** INFORMATION SUPPLIED follows **

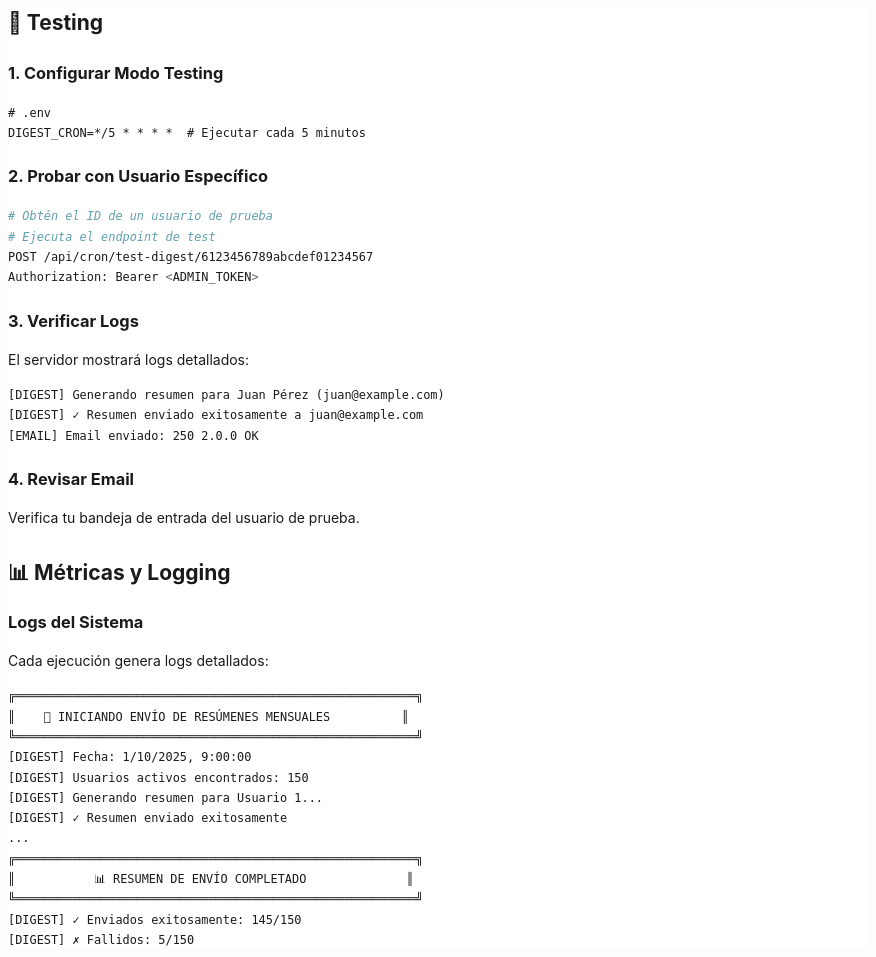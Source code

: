 ## 🧪 Testing

### 1. Configurar Modo Testing

```env
# .env
DIGEST_CRON=*/5 * * * *  # Ejecutar cada 5 minutos
```

### 2. Probar con Usuario Específico

```bash
# Obtén el ID de un usuario de prueba
# Ejecuta el endpoint de test
POST /api/cron/test-digest/6123456789abcdef01234567
Authorization: Bearer <ADMIN_TOKEN>
```

### 3. Verificar Logs

El servidor mostrará logs detallados:

```
[DIGEST] Generando resumen para Juan Pérez (juan@example.com)
[DIGEST] ✓ Resumen enviado exitosamente a juan@example.com
[EMAIL] Email enviado: 250 2.0.0 OK
```

### 4. Revisar Email

Verifica tu bandeja de entrada del usuario de prueba.

## 📊 Métricas y Logging

### Logs del Sistema

Cada ejecución genera logs detallados:

```
╔════════════════════════════════════════════════════════╗
║    🚀 INICIANDO ENVÍO DE RESÚMENES MENSUALES          ║
╚════════════════════════════════════════════════════════╝
[DIGEST] Fecha: 1/10/2025, 9:00:00
[DIGEST] Usuarios activos encontrados: 150
[DIGEST] Generando resumen para Usuario 1...
[DIGEST] ✓ Resumen enviado exitosamente
...
╔════════════════════════════════════════════════════════╗
║           📊 RESUMEN DE ENVÍO COMPLETADO              ║
╚════════════════════════════════════════════════════════╝
[DIGEST] ✓ Enviados exitosamente: 145/150
[DIGEST] ✗ Fallidos: 5/150
```
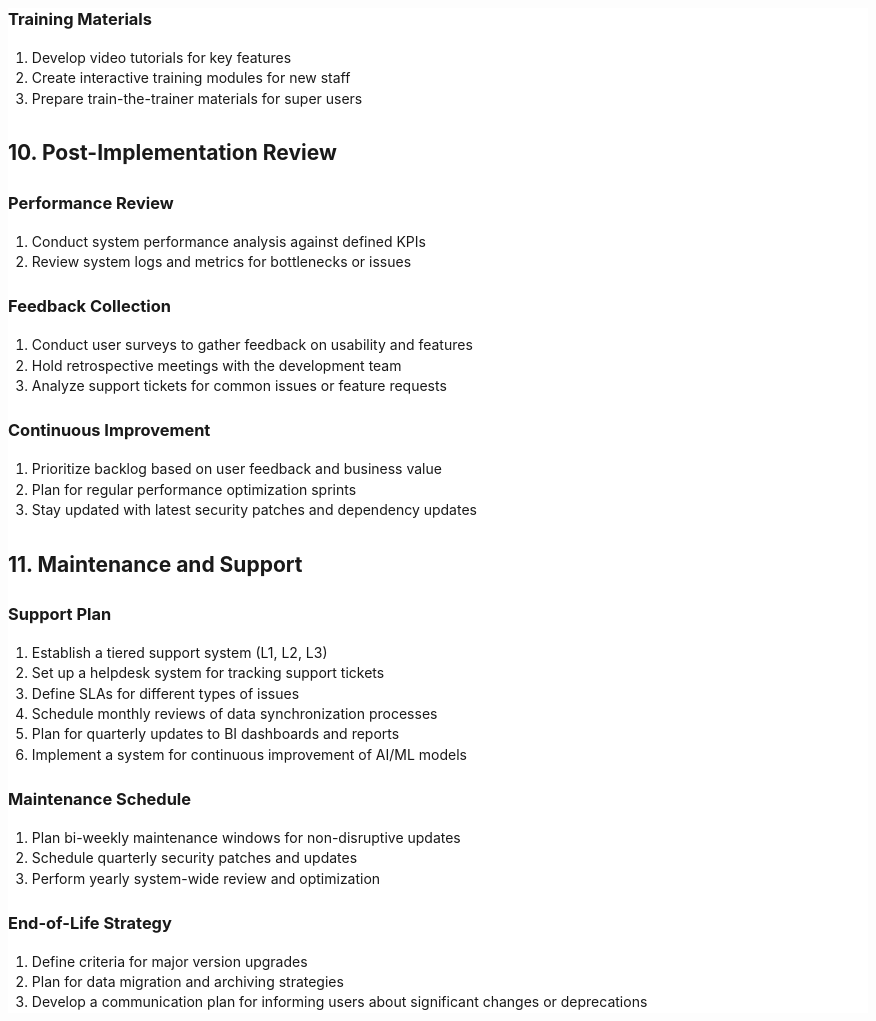 ### Training Materials

1. Develop video tutorials for key features
2. Create interactive training modules for new staff
3. Prepare train-the-trainer materials for super users

## 10. Post-Implementation Review

### Performance Review

1. Conduct system performance analysis against defined KPIs
2. Review system logs and metrics for bottlenecks or issues

### Feedback Collection

1. Conduct user surveys to gather feedback on usability and features
2. Hold retrospective meetings with the development team
3. Analyze support tickets for common issues or feature requests

### Continuous Improvement

1. Prioritize backlog based on user feedback and business value
2. Plan for regular performance optimization sprints
3. Stay updated with latest security patches and dependency updates

## 11. Maintenance and Support

### Support Plan

1. Establish a tiered support system (L1, L2, L3)
2. Set up a helpdesk system for tracking support tickets
3. Define SLAs for different types of issues
4. Schedule monthly reviews of data synchronization processes
5. Plan for quarterly updates to BI dashboards and reports
6. Implement a system for continuous improvement of AI/ML models

### Maintenance Schedule

1. Plan bi-weekly maintenance windows for non-disruptive updates
2. Schedule quarterly security patches and updates
3. Perform yearly system-wide review and optimization

### End-of-Life Strategy

1. Define criteria for major version upgrades
2. Plan for data migration and archiving strategies
3. Develop a communication plan for informing users about significant changes or deprecations
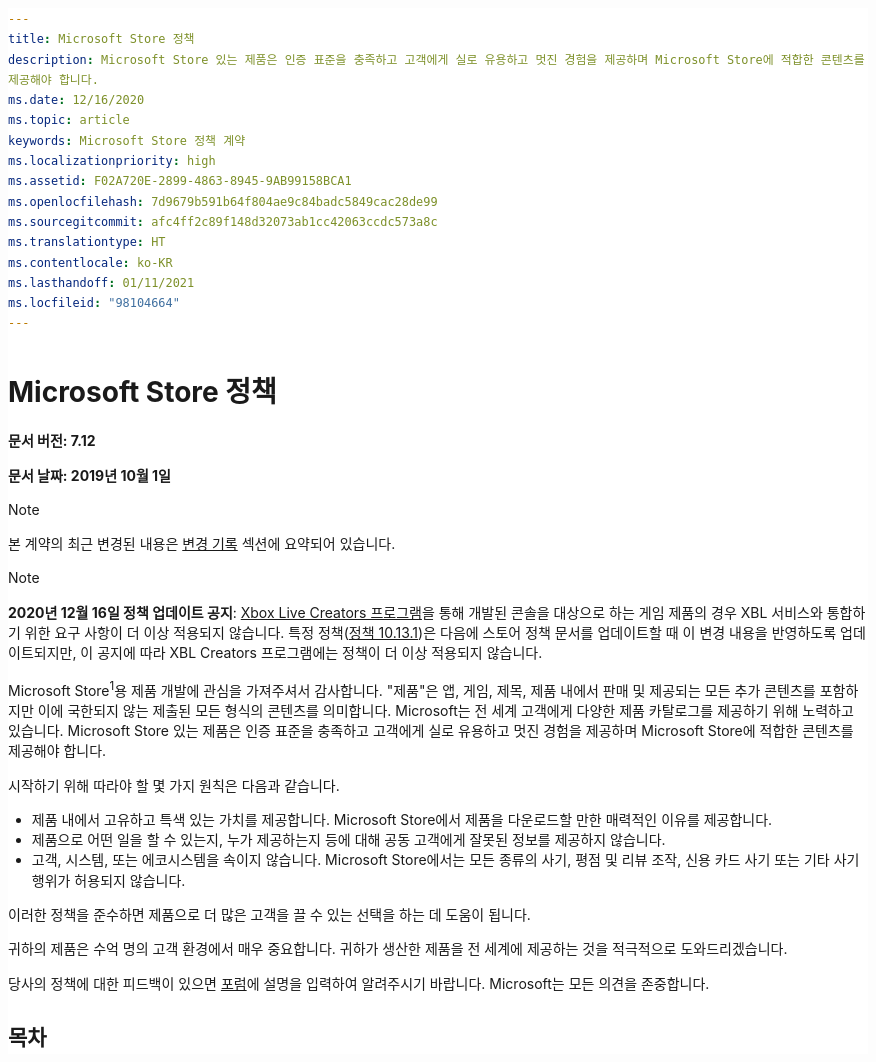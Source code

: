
 ```yaml
---
title: Microsoft Store 정책
description: Microsoft Store 있는 제품은 인증 표준을 충족하고 고객에게 실로 유용하고 멋진 경험을 제공하며 Microsoft Store에 적합한 콘텐츠를 제공해야 합니다.
ms.date: 12/16/2020
ms.topic: article
keywords: Microsoft Store 정책 계약
ms.localizationpriority: high
ms.assetid: F02A720E-2899-4863-8945-9AB99158BCA1
ms.openlocfilehash: 7d9679b591b64f804ae9c84badc5849cac28de99
ms.sourcegitcommit: afc4ff2c89f148d32073ab1cc42063ccdc573a8c
ms.translationtype: HT
ms.contentlocale: ko-KR
ms.lasthandoff: 01/11/2021
ms.locfileid: "98104664"
---
```

# <a name="microsoft-store-policies"></a>Microsoft Store 정책


**문서 버전: 7.12**

**문서 날짜: 2019년 10월 1일**

> [!NOTE]
> 본 계약의 최근 변경된 내용은 [변경 기록](store-policies-change-history.md) 섹션에 요약되어 있습니다.

> [!NOTE]
> **2020년 12월 16일 정책 업데이트 공지**: [Xbox Live Creators 프로그램](https://www.xbox.com/developers/creators-program/)을 통해 개발된 콘솔을 대상으로 하는 게임 제품의 경우 XBL 서비스와 통합하기 위한 요구 사항이 더 이상 적용되지 않습니다. 특정 정책([정책 10.13.1](#1013-gaming-and-xbox))은 다음에 스토어 정책 문서를 업데이트할 때 이 변경 내용을 반영하도록 업데이트되지만, 이 공지에 따라 XBL Creators 프로그램에는 정책이 더 이상 적용되지 않습니다. 

Microsoft Store<sup>1</sup>용 제품 개발에 관심을 가져주셔서 감사합니다. "제품"은 앱, 게임, 제목, 제품 내에서 판매 및 제공되는 모든 추가 콘텐츠를 포함하지만 이에 국한되지 않는 제출된 모든 형식의 콘텐츠를 의미합니다. Microsoft는 전 세계 고객에게 다양한 제품 카탈로그를 제공하기 위해 노력하고 있습니다. Microsoft Store 있는 제품은 인증 표준을 충족하고 고객에게 실로 유용하고 멋진 경험을 제공하며 Microsoft Store에 적합한 콘텐츠를 제공해야 합니다.

시작하기 위해 따라야 할 몇 가지 원칙은 다음과 같습니다.

- 제품 내에서 고유하고 특색 있는 가치를 제공합니다. Microsoft Store에서 제품을 다운로드할 만한 매력적인 이유를 제공합니다.
- 제품으로 어떤 일을 할 수 있는지, 누가 제공하는지 등에 대해 공동 고객에게 잘못된 정보를 제공하지 않습니다.
- 고객, 시스템, 또는 에코시스템을 속이지 않습니다. Microsoft Store에서는 모든 종류의 사기, 평점 및 리뷰 조작, 신용 카드 사기 또는 기타 사기 행위가 허용되지 않습니다.

이러한 정책을 준수하면 제품으로 더 많은 고객을 끌 수 있는 선택을 하는 데 도움이 됩니다.

귀하의 제품은 수억 명의 고객 환경에서 매우 중요합니다. 귀하가 생산한 제품을 전 세계에 제공하는 것을 적극적으로 도와드리겠습니다.

당사의 정책에 대한 피드백이 있으면 [포럼](https://social.msdn.microsoft.com/Forums/windowsapps/home?forum=windowsstore)에 설명을 입력하여 알려주시기 바랍니다. Microsoft는 모든 의견을 존중합니다.


## <a name="table-of-contents"></a>목차

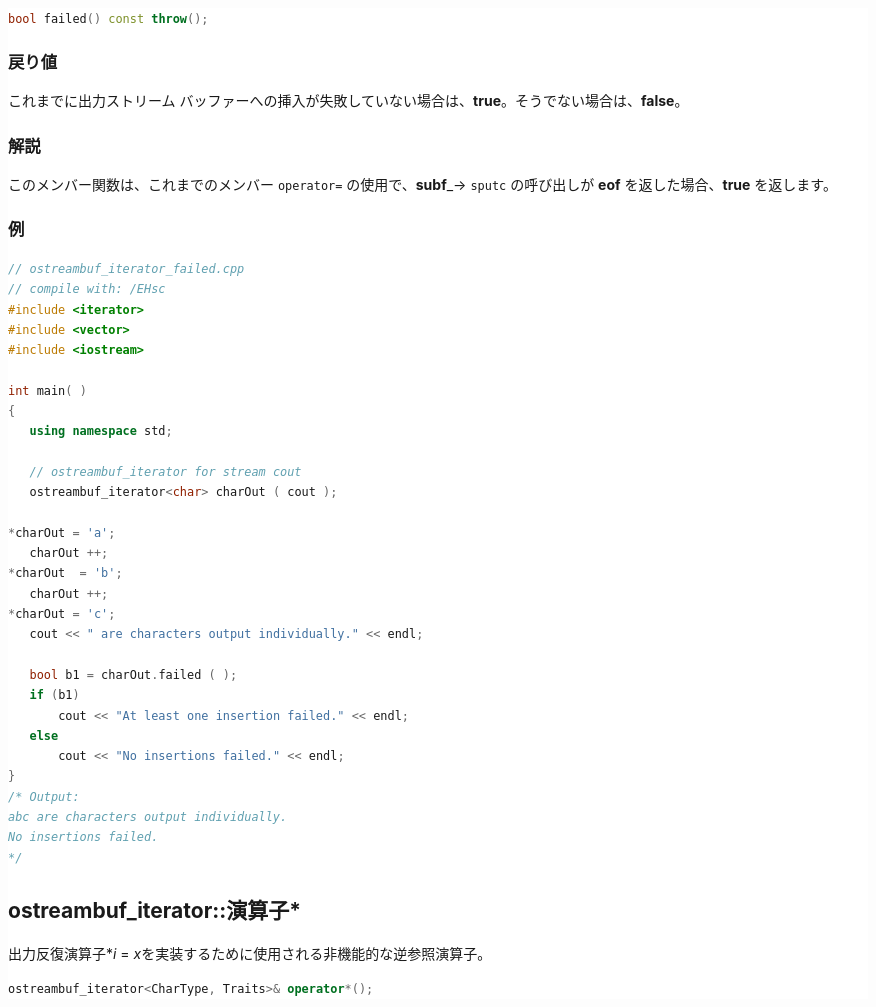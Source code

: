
 ```cpp
bool failed() const throw();
```

### <a name="return-value"></a>戻り値

これまでに出力ストリーム バッファーへの挿入が失敗していない場合は、**true**。そうでない場合は、**false**。

### <a name="remarks"></a>解説

このメンバー関数は、これまでのメンバー `operator=` の使用で、**subf**_-> `sputc` の呼び出しが **eof** を返した場合、**true** を返します。

### <a name="example"></a>例

```cpp
// ostreambuf_iterator_failed.cpp
// compile with: /EHsc
#include <iterator>
#include <vector>
#include <iostream>

int main( )
{
   using namespace std;

   // ostreambuf_iterator for stream cout
   ostreambuf_iterator<char> charOut ( cout );

*charOut = 'a';
   charOut ++;
*charOut  = 'b';
   charOut ++;
*charOut = 'c';
   cout << " are characters output individually." << endl;

   bool b1 = charOut.failed ( );
   if (b1)
       cout << "At least one insertion failed." << endl;
   else
       cout << "No insertions failed." << endl;
}
/* Output:
abc are characters output individually.
No insertions failed.
*/
```

## <a name="ostreambuf_iteratoroperator"></a><a name="op_star"></a>ostreambuf_iterator::演算子\*

出力反復演算子\**i* = *x*を実装するために使用される非機能的な逆参照演算子。

```cpp
ostreambuf_iterator<CharType, Traits>& operator*();
```
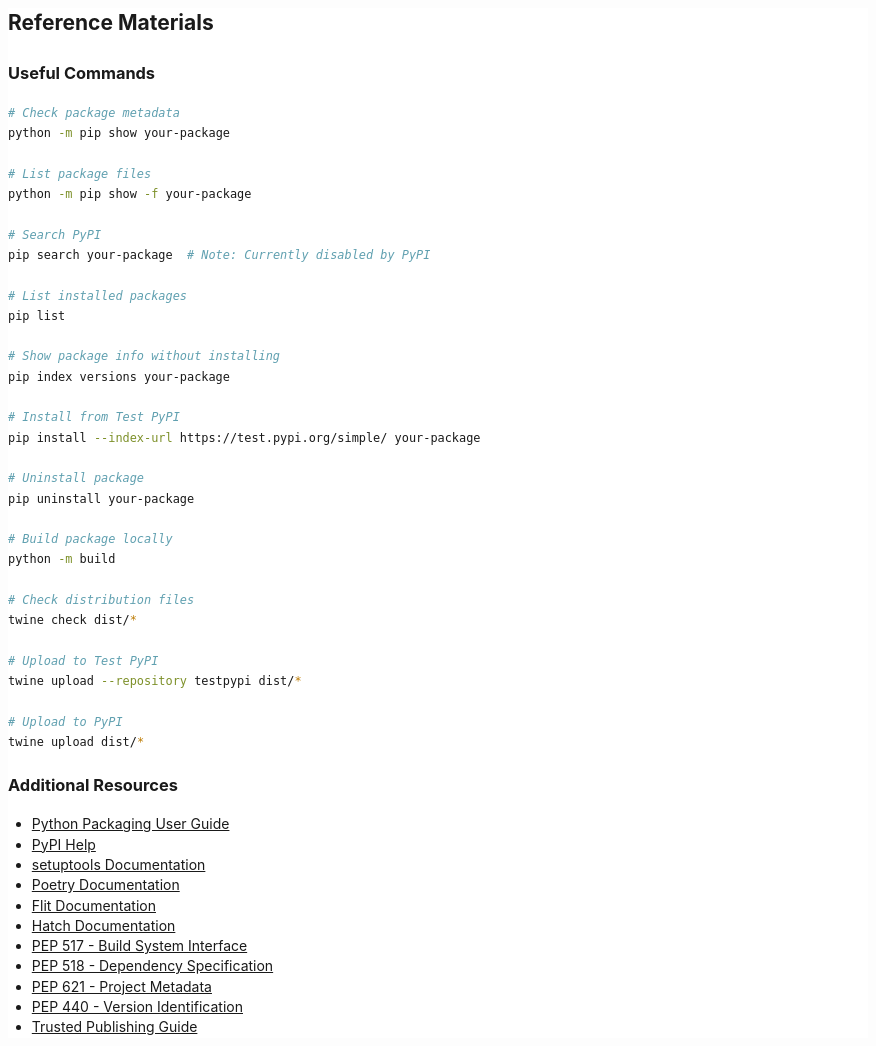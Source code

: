 ## Reference Materials

### Useful Commands

```bash
# Check package metadata
python -m pip show your-package

# List package files
python -m pip show -f your-package

# Search PyPI
pip search your-package  # Note: Currently disabled by PyPI

# List installed packages
pip list

# Show package info without installing
pip index versions your-package

# Install from Test PyPI
pip install --index-url https://test.pypi.org/simple/ your-package

# Uninstall package
pip uninstall your-package

# Build package locally
python -m build

# Check distribution files
twine check dist/*

# Upload to Test PyPI
twine upload --repository testpypi dist/*

# Upload to PyPI
twine upload dist/*
```

### Additional Resources

- [Python Packaging User Guide](https://packaging.python.org/)
- [PyPI Help](https://pypi.org/help/)
- [setuptools Documentation](https://setuptools.pypa.io/)
- [Poetry Documentation](https://python-poetry.org/docs/)
- [Flit Documentation](https://flit.pypa.io/)
- [Hatch Documentation](https://hatch.pypa.io/)
- [PEP 517 - Build System Interface](https://peps.python.org/pep-0517/)
- [PEP 518 - Dependency Specification](https://peps.python.org/pep-0518/)
- [PEP 621 - Project Metadata](https://peps.python.org/pep-0621/)
- [PEP 440 - Version Identification](https://peps.python.org/pep-0440/)
- [Trusted Publishing Guide](https://docs.pypi.org/trusted-publishers/)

** End of INFORMATION SUPPLIED **

WORK INSTRUCTION. Show every line of the data that includes the string "optimization".

REPLY.
2. Plan for regular performance optimization sprints
3. Perform yearly system-wide review and optimization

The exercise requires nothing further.